Today, with a marathon distance a distant memory, I find myself in a race with Outlook. In this race, there is no medal and no t-shirt. Now that I work instead of workout, I don’t know what goes up faster – my weight or the number of incoming messages. As I fight both, I see a more than chance correlation. With a new sense of dedication, the likes of which I usually only express on New Year’s Eve, I have over-analyzed and felt the frustration in this not-so-scientific study of sorts as I vow to formulate a training plan that will put it all back on track.
If I chart it out, it’s clear that the more I sit, the more I weigh. The more I live in my inbox, the more I sit. This isn’t a coincidence. If researchers are right, the cost of a sedentary workday is a daily payout of at least 60 minutes of exercise. With so many numbers floating in my head, I don’t need the pressure of knowing that unless I somehow add an hour that isn’t there to my day, the choice will eventually be between the inbox or me.
I know what you are thinking— “I have to respond, I have to get this done, people are waiting and the only thing that will happen if I ignore my email is that it will climb.” Today’s too many emails will be way more than I can handle by tomorrow. If the choice is truly between me and Outlook, I am choosing me and so is my firm.

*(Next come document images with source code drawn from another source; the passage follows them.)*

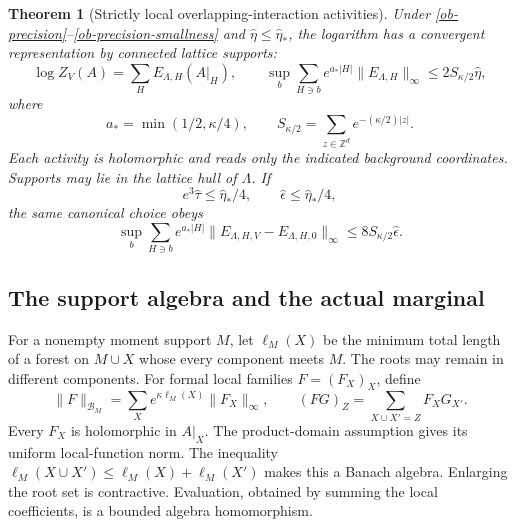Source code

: \documentclass[11pt]{article}
\newtheorem{theorem}{Theorem}[section]
\begin{document}
\begin{theorem}[Strictly local overlapping-interaction activities]
\label{ob-theorem}
Under \eqref{ob-precision}--\eqref{ob-precision-smallness} and
$\widehat\eta\le\widehat\eta_*$, the logarithm has a convergent
representation by connected lattice supports:
\begin{equation}\label{ob-local-log}
 \log Z_V(A)=\sum_H E_{\Lambda,H}(A|_H),\qquad
 \sup_b\sum_{H\ni b}e^{a_*|H|}
        \|E_{\Lambda,H}\|_\infty
 \le2S_{\kappa/2}\widehat\eta,
\end{equation}
where
\[
 a_*=\min(1/2,\kappa/4),\qquad
 S_{\kappa/2}=\sum_{z\in\mathbb Z^d}e^{-(\kappa/2)|z|}.
\]
Each activity is holomorphic and reads only the indicated
background coordinates. Supports may lie in the lattice hull of
$\Lambda$. If
\begin{equation}\label{ob-quarter}
 e^3\widehat\tau\le\widehat\eta_*/4,\qquad
 \widehat\epsilon\le\widehat\eta_*/4,
\end{equation}
the same canonical choice obeys
\begin{equation}\label{ob-difference}
 \sup_b\sum_{H\ni b}e^{a_*|H|}
  \|E_{\Lambda,H,V}-E_{\Lambda,H,0}\|_\infty
 \le8S_{\kappa/2}\widehat\epsilon.
\end{equation}
\end{theorem}

\subsection{The support algebra and the actual marginal}

For a nonempty moment support $M$, let $\ell_M(X)$ be the
minimum total length of a forest on $M\cup X$ whose every
component meets $M$. The roots may remain in different components.
For formal local families $F=(F_X)_X$, define
\begin{equation}\label{ob-algebra}
 \|F\|_{\mathcal B_M}
   =\sum_Xe^{\kappa\ell_M(X)}\|F_X\|_\infty,\qquad
 (FG)_Z=\sum_{X\cup X'=Z}F_XG_{X'}.
\end{equation}
Every $F_X$ is holomorphic in $A|_X$. The product-domain
assumption gives its uniform local-function norm.
The inequality
$\ell_M(X\cup X')\le\ell_M(X)+\ell_M(X')$
makes this a Banach algebra. Enlarging the root set is
contractive. Evaluation, obtained by summing the local
coefficients, is a bounded algebra homomorphism.
\end{document}
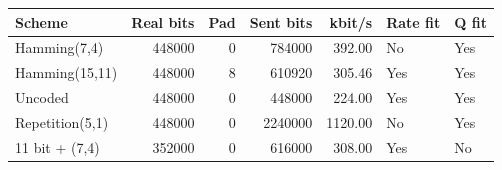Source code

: \begin{tabular}{lrrrrll}
\toprule
Scheme & Real bits & Pad & Sent bits & kbit/s & Rate fit & Q fit \\
\midrule
Hamming(7,4) & 448000 & 0 & 784000 & 392.00 & No & Yes \\
Hamming(15,11) & 448000 & 8 & 610920 & 305.46 & Yes & Yes \\
Uncoded & 448000 & 0 & 448000 & 224.00 & Yes & Yes \\
Repetition(5,1) & 448000 & 0 & 2240000 & 1120.00 & No & Yes \\
11 bit + (7,4) & 352000 & 0 & 616000 & 308.00 & Yes & No \\
\bottomrule
\end{tabular}
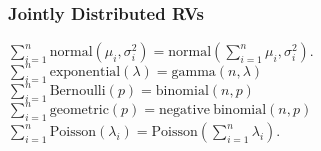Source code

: \subsubsection*{Jointly Distributed RVs}
 $\sum^n_{i=1} \mathrm{normal}(\mu_i,\sigma^2_i) = \mathrm{normal}(\sum^n_{i=1}\mu_i,\sigma^2_i)$.
$\sum^n_{i=1} \mathrm{exponential}(\lambda) = \mathrm{gamma}(n,\lambda)$
$\sum^n_{i=1} \mathrm{Bernoulli}(p) = \mathrm{binomial}(n,p)$
$\sum^n_{i=1} \mathrm{geometric}(p) = \mathrm{negative\ binomial}(n,p)$
$\sum^n_{i=1} \mathrm{Poisson}(\lambda_i) = \mathrm{Poisson}(\sum^n_{i=1}\lambda_i)$.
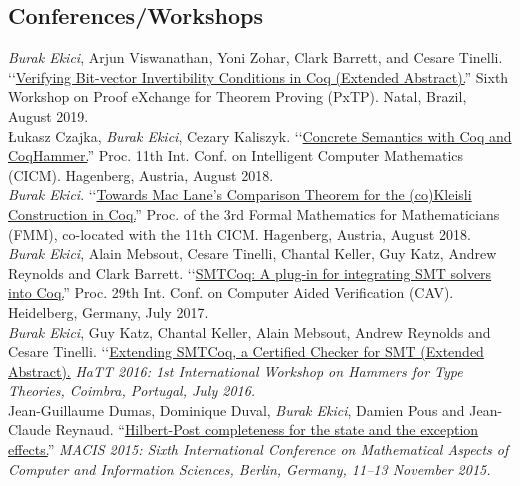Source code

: \documentclass[12pt, a4paper]{article}
\newcommand{\years}[1]{\marginnote{\scriptsize #1}}
\begin{document}
\subsection*{Conferences/Workshops}
\years{\normalsize2019}
\emph{Burak Ekici}, Arjun Viswanathan, Yoni Zohar, Clark Barrett, and Cesare
Tinelli.
\lq\lq{\href{https://www.mimuw.edu.pl/~lukaszcz/cicm2018.pdf}{Verifying Bit-vector Invertibility Conditions in Coq (Extended Abstract).}}''
Sixth Workshop on Proof eXchange for Theorem Proving (PxTP). Natal, Brazil, August 2019.
\\[0.25cm]
\years{\normalsize2018}
\L ukasz Czajka, \emph{Burak Ekici}, Cezary Kaliszyk.
\lq\lq{\href{https://www.mimuw.edu.pl/~lukaszcz/cicm2018.pdf}{Concrete Semantics with Coq and CoqHammer.}}''
Proc. 11th Int. Conf. on Intelligent Computer Mathematics (CICM). Hagenberg, Austria, August 2018.
\\[0.25cm]
\years{\normalsize2018}
\emph{Burak Ekici}.
\lq\lq{\href{https://www.cicm-conference.org/2018/infproc/paper11.pdf}{Towards Mac Lane's Comparison Theorem for the (co)Kleisli Construction in Coq.}}''
Proc. of the 3rd Formal Mathematics for Mathematicians (FMM), co-located with the 11th CICM. Hagenberg, Austria, August 2018.
\\[0.25cm]
\years{\normalsize2017}
\emph{Burak Ekici}, Alain Mebsout, Cesare Tinelli,
Chantal Keller, Guy Katz, Andrew Reynolds and Clark Barrett. 
\lq\lq{\href{http://homepage.divms.uiowa.edu/~tinelli/papers/EkiEtAl-CAV-17.pdf}{SMTCoq: A plug-in for integrating SMT solvers into Coq.}}''
Proc. 29th Int. Conf. on Computer Aided Verification (CAV). Heidelberg, Germany, July 2017.
\\[0.25cm]
\years{\normalsize2016}
\emph{Burak Ekici}, Guy Katz, Chantal Keller, Alain Mebsout, Andrew Reynolds and Cesare Tinelli.
\lq\lq{\href{http://eptcs.web.cse.unsw.edu.au/paper.cgi?HaTT2016.5}{Extending SMTCoq, a Certified Checker for SMT (Extended Abstract).}}
\emph{HaTT 2016: 1st International Workshop on Hammers for Type Theories, Coimbra, Portugal, July 2016.}
\\[0.25cm]
\years{\normalsize2015}
Jean-Guillaume Dumas, Dominique Duval, \emph{Burak Ekici}, Damien Pous and Jean-Claude Reynaud. ``\href{https://hal.archives-ouvertes.fr/hal-01121924}{Hilbert-Post completeness for the state and the exception effects.}''
\emph{MACIS 2015: Sixth International Conference on Mathematical Aspects of Computer and Information Sciences, Berlin,
Germany, 11–13 November 2015.}
\\[0.25cm]
\end{document}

They want us here for the long-term, and that means there has to be some changes before the “sitting is the new smoking” warnings become all too immediate and too much to finish.
This isn’t the first or the last time I will dig myself out of an email hole just like it isn’t the only time I have restarted a get fit plan. Years before I trained to run 26.2 miles, I learned to run 30 seconds at a time. Intervals, bite-size pieces of time and attention, can cover any distance when you string it together. Run, walk, run, walk, and repeat until you make it to your goal - the same kind of perseverance of climbing that electronic message mountain.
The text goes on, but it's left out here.